7- İnsanlar güven duygusunun katilidir.

4.3K 307 7
                                    

Birkaç günün sonunda Talos'taydık. Kuzeye çıktığımız için hava soğukluğu kendini hissettirmeye çalışıyordu. Yine de pek şansı olduğunu düşünmüyordum. Ne de olsa ilkbahar mevsimi gelmişti.

Kurumuş yapraklar zemini hardal rengiyle bütün kılarken Eddard arabayı durdurdu ve aşağı hopladı. Yattığım yerde kafamı kaldırdım. Birkaç muhafız Eddard ile konuşuyordu, bir kısmı ise vagona yaklaşıyordu.

"Vagondan iner misiniz? Kontrol etmemiz gerekiyor," dedi muhafızlardan biri. Zorluk çıkarmadan yol boyu çalkalanmış beynimi toparlamaya çalışarak indim.

Çuvalların içlerini ve altlarını kontrol ettiler. Bu arada Eddard yanıma kadar yürüdü.

"İyi misin?"

Başımı salladım. O kollarını birbirine kavuştururken kulağına biraz daha yanaştım.

"Benden tapınak şövalyelerine ya da Tergaron şövalyelerine bahsetmezler değil mi?"

Başını hayır anlamında kaldırdı. Ben huzursuzca bakışlarımı onlara dikerken fısıltıyla yanıtladı.

"Merak etme. İsim falan sormazlar. Kim olduğunla ilgilenmiyorlar."

"Her şey tamam," dedi muhafızlar arabadan uzaklaşırken. "Devam edebilirsiniz."

"Teşekkürler," dedi Eddard gülümseyerek. Bana başıyla hadi anlamında işaret yaptığında onu takip edip arabaya bindim. O da atların başına yerleşti. Muhafızlara selam verdikten sonra dizginleri sallayarak atlara komut verdi ve şehrin içine giriş yaptık.

"Önce seni hana bırakacağım. Sonra yollarımızı ayıracağız."

"Harika olur."

Çuvalların arasında doğrularak şehri biraz görmeye çalıştım. Taşla döşenmiş sokaklar kısmi bir sükunete bürünmüştü. İçlerinde esen rüzgarlar ise bu sokaklarda bir korku furyası estirircesine uğuldadı kulaklarımda. Garip bir şekilde çevredeki sinsi gözlerin üzerimde olduğunu hissediyordum.

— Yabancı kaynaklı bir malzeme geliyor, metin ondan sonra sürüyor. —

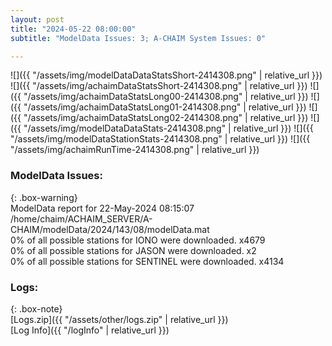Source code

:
 ```yaml
---
layout: post
title: "2024-05-22 08:00:00"
subtitle: "ModelData Issues: 3; A-CHAIM System Issues: 0"

---
```


![]({{ "/assets/img/modelDataDataStatsShort-2414308.png" | relative_url }})
![]({{ "/assets/img/achaimDataStatsShort-2414308.png" | relative_url }})
![]({{ "/assets/img/achaimDataStatsLong00-2414308.png" | relative_url }})
![]({{ "/assets/img/achaimDataStatsLong01-2414308.png" | relative_url }})
![]({{ "/assets/img/achaimDataStatsLong02-2414308.png" | relative_url }})
![]({{ "/assets/img/modelDataDataStats-2414308.png" | relative_url }})
![]({{ "/assets/img/modelDataStationStats-2414308.png" | relative_url }})
![]({{ "/assets/img/achaimRunTime-2414308.png" | relative_url }})


### ModelData Issues:  
  
{: .box-warning}  
 ModelData report for 22-May-2024 08:15:07   
 /home/chaim/ACHAIM_SERVER/A-CHAIM/modelData/2024/143/08/modelData.mat   
 0% of all possible stations for IONO were downloaded. x4679   
 0% of all possible stations for JASON were downloaded. x2   
 0% of all possible stations for SENTINEL were downloaded. x4134   
  


### Logs:  
  
{: .box-note}  
[Logs.zip]({{ "/assets/other/logs.zip" | relative_url }})  
[Log Info]({{ "/logInfo" | relative_url }})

Şehirdeki sükûnet beni yiyip bitiriyordu. Burası sessiz şehir lakabını fazlasıyla hak ediyordu. Sakinleri garipti. Bir o kadar da sessizdi. Üstelik Eddard da buraya girdiğimizden beri onlara uyum sağlıyordu.

Gün ışığı etkisini iyice yitirmeye başlarken Yedi Yıldız Hanı'na doğru yaklaştık. Bu han şehrin en uç köşesinde konumlanmıştı. Ahşaba eşlik eden karmaşık taş oymaları yapının büyük bir çoğunluğunu oluşturuyordu. Bu birliktelik, neşesiz ve rahatsız edici bir havaya ev sahipliği yapıyordu.

Eddard'ın yardımıyla arabadan indim. O da durup bir soluklandıktan sonra bana döndü.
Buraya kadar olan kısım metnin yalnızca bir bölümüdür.